▸ **WHAT TO DO**: Look for the word "Cortex" in the records, and copy each line where it appears.

::: SUPPLIED RECORDS

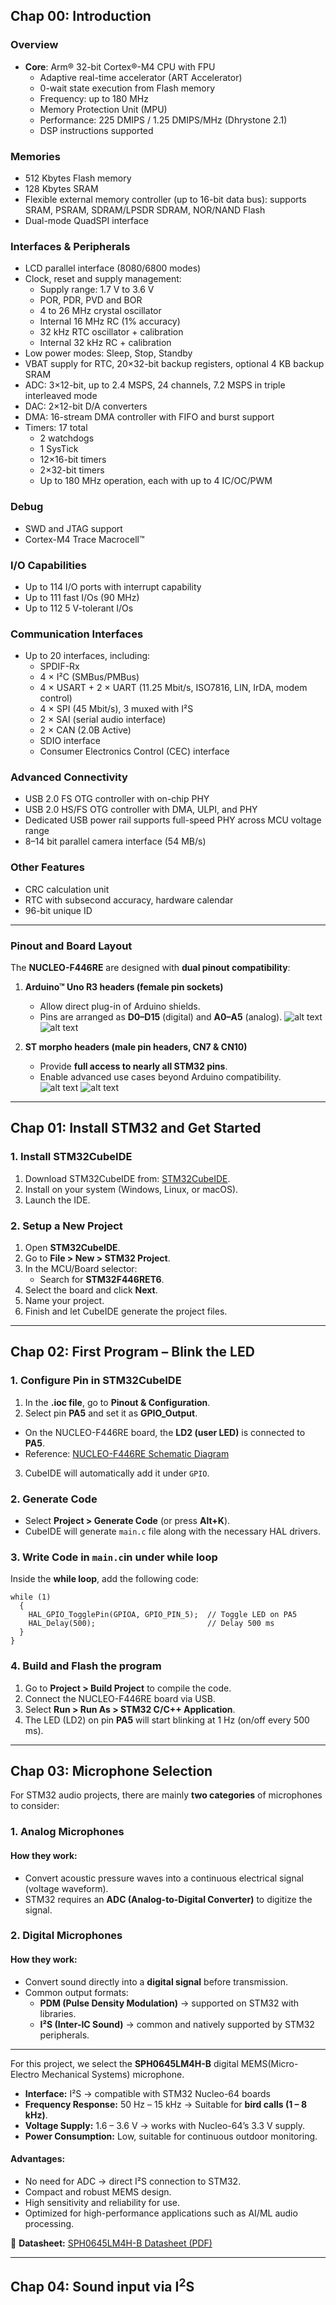## Chap 00: Introduction

### Overview
- **Core**: Arm® 32-bit Cortex®-M4 CPU with FPU  
  - Adaptive real-time accelerator (ART Accelerator)  
  - 0-wait state execution from Flash memory  
  - Frequency: up to 180 MHz  
  - Memory Protection Unit (MPU)  
  - Performance: 225 DMIPS / 1.25 DMIPS/MHz (Dhrystone 2.1)  
  - DSP instructions supported  

### Memories
- 512 Kbytes Flash memory  
- 128 Kbytes SRAM  
- Flexible external memory controller (up to 16-bit data bus): supports SRAM, PSRAM, SDRAM/LPSDR SDRAM, NOR/NAND Flash  
- Dual-mode QuadSPI interface  

### Interfaces & Peripherals
- LCD parallel interface (8080/6800 modes)  
- Clock, reset and supply management:  
  - Supply range: 1.7 V to 3.6 V  
  - POR, PDR, PVD and BOR  
  - 4 to 26 MHz crystal oscillator  
  - Internal 16 MHz RC (1% accuracy)  
  - 32 kHz RTC oscillator + calibration  
  - Internal 32 kHz RC + calibration  
- Low power modes: Sleep, Stop, Standby  
- VBAT supply for RTC, 20×32-bit backup registers, optional 4 KB backup SRAM  
- ADC: 3×12-bit, up to 2.4 MSPS, 24 channels, 7.2 MSPS in triple interleaved mode  
- DAC: 2×12-bit D/A converters  
- DMA: 16-stream DMA controller with FIFO and burst support  
- Timers: 17 total  
  - 2 watchdogs  
  - 1 SysTick  
  - 12×16-bit timers  
  - 2×32-bit timers  
  - Up to 180 MHz operation, each with up to 4 IC/OC/PWM  

### Debug
- SWD and JTAG support  
- Cortex-M4 Trace Macrocell™  

### I/O Capabilities
- Up to 114 I/O ports with interrupt capability  
- Up to 111 fast I/Os (90 MHz)  
- Up to 112 5 V-tolerant I/Os  

### Communication Interfaces
- Up to 20 interfaces, including:  
  - SPDIF-Rx  
  - 4 × I²C (SMBus/PMBus)  
  - 4 × USART + 2 × UART (11.25 Mbit/s, ISO7816, LIN, IrDA, modem control)  
  - 4 × SPI (45 Mbit/s), 3 muxed with I²S  
  - 2 × SAI (serial audio interface)  
  - 2 × CAN (2.0B Active)  
  - SDIO interface  
  - Consumer Electronics Control (CEC) interface 

### Advanced Connectivity
- USB 2.0 FS OTG controller with on-chip PHY  
- USB 2.0 HS/FS OTG controller with DMA, ULPI, and PHY  
- Dedicated USB power rail supports full-speed PHY across MCU voltage range  
- 8–14 bit parallel camera interface (54 MB/s)  

### Other Features
- CRC calculation unit  
- RTC with subsecond accuracy, hardware calendar  
- 96-bit unique ID  

---

### Pinout and Board Layout 

The **NUCLEO-F446RE** are designed with **dual pinout compatibility**:

1. **Arduino™ Uno R3 headers (female pin sockets)**  
   - Allow direct plug-in of Arduino shields.  
   - Pins are arranged as **D0–D15** (digital) and **A0–A5** (analog).
   ![alt text](https://os.mbed.com/media/uploads/jeromecoutant/nucleo_f446re_arduino_left_2021_10_26.png)
 ![alt text](https://os.mbed.com/media/uploads/jeromecoutant/nucleo_f446re_arduino_right_2021_10_26.png)

2. **ST morpho headers (male pin headers, CN7 & CN10)**  
   - Provide **full access to nearly all STM32 pins**.  
   - Enable advanced use cases beyond Arduino compatibility.  
![alt text](https://os.mbed.com/media/uploads/jeromecoutant/nucleo_f446re_morpho_right_2021_10_26.png)
![alt text](https://os.mbed.com/media/uploads/jeromecoutant/nucleo_f446re_morpho_left_2021_10_26.png)


---

## Chap 01: Install STM32 and Get Started

### 1. Install STM32CubeIDE
1. Download STM32CubeIDE from: [STM32CubeIDE](https://www.st.com/en/development-tools/stm32cubeide.html).  
2. Install on your system (Windows, Linux, or macOS).  
3. Launch the IDE.

### 2. Setup a New Project
1. Open **STM32CubeIDE**.  
2. Go to **File > New > STM32 Project**.  
3. In the MCU/Board selector:  
   - Search for **STM32F446RET6**.  
4. Select the board and click **Next**.  
5. Name your project.  
6. Finish and let CubeIDE generate the project files.

   
---

## Chap 02: First Program – Blink the LED

### 1. Configure Pin in STM32CubeIDE
1. In the **.ioc file**, go to **Pinout & Configuration**.  
2. Select pin **PA5** and set it as **GPIO_Output**.  
  - On the NUCLEO-F446RE board, the **LD2 (user LED)** is connected to **PA5**.
  - Reference: [NUCLEO-F446RE Schematic Diagram](https://github.com/HuiLing226/Lim_Doc/blob/main/NUCLEO_F446RE_SCHEMATICS.pdf)
3. CubeIDE will automatically add it under `GPIO`.  

### 2. Generate Code
- Select **Project > Generate Code** (or press **Alt+K**).  
- CubeIDE will generate `main.c` file along with the necessary HAL drivers.

### 3. Write Code in `main.c`in under while loop
Inside the **while loop**, add the following code:

```
while (1)
  {
    HAL_GPIO_TogglePin(GPIOA, GPIO_PIN_5);  // Toggle LED on PA5
    HAL_Delay(500);                         // Delay 500 ms
  }
}
```

### 4. Build and Flash the program
1. Go to **Project > Build Project** to compile the code.
2. Connect the NUCLEO-F446RE board via USB.
3. Select **Run > Run As > STM32 C/C++ Application**.
4. The LED (LD2) on pin **PA5** will start blinking at 1 Hz (on/off every 500 ms).


---

## Chap 03: Microphone Selection  

For STM32 audio projects, there are mainly **two categories** of microphones to consider:  

### 1. Analog Microphones  
#### How they work:  
- Convert acoustic pressure waves into a continuous electrical signal (voltage waveform).  
- STM32 requires an **ADC (Analog-to-Digital Converter)** to digitize the signal.

### 2. Digital Microphones  
#### How they work:  
- Convert sound directly into a **digital signal** before transmission.  
- Common output formats:  
  - **PDM (Pulse Density Modulation)** → supported on STM32 with libraries.  
  - **I²S (Inter-IC Sound)** → common and natively supported by STM32 peripherals.  

--- 

For this project, we select the **SPH0645LM4H-B** digital MEMS(Micro-Electro Mechanical Systems) microphone.  

- **Interface:** I²S → compatible with STM32 Nucleo-64 boards  
- **Frequency Response:** 50 Hz – 15 kHz  → Suitable for **bird calls (1 – 8 kHz)**.    
- **Voltage Supply:** 1.6 – 3.6 V → works with Nucleo-64’s 3.3 V supply.  
- **Power Consumption:** Low, suitable for continuous outdoor monitoring.  

#### Advantages:  
- No need for ADC → direct I²S connection to STM32.  
- Compact and robust MEMS design.  
- High sensitivity and reliability for use.
- Optimized for high-performance applications such as AI/ML audio processing.

📄 **Datasheet:** [SPH0645LM4H-B Datasheet (PDF)](https://cdn-shop.adafruit.com/product-files/3421/i2S+Datasheet.PDF)  


---

## Chap 04: Sound input via I<sup>2</sup>S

::::::

▸ **SOLUTION TO THE PROBLEM**:
- **Core**: Arm® 32-bit Cortex®-M4 CPU with FPU  
- Cortex-M4 Trace Macrocell™  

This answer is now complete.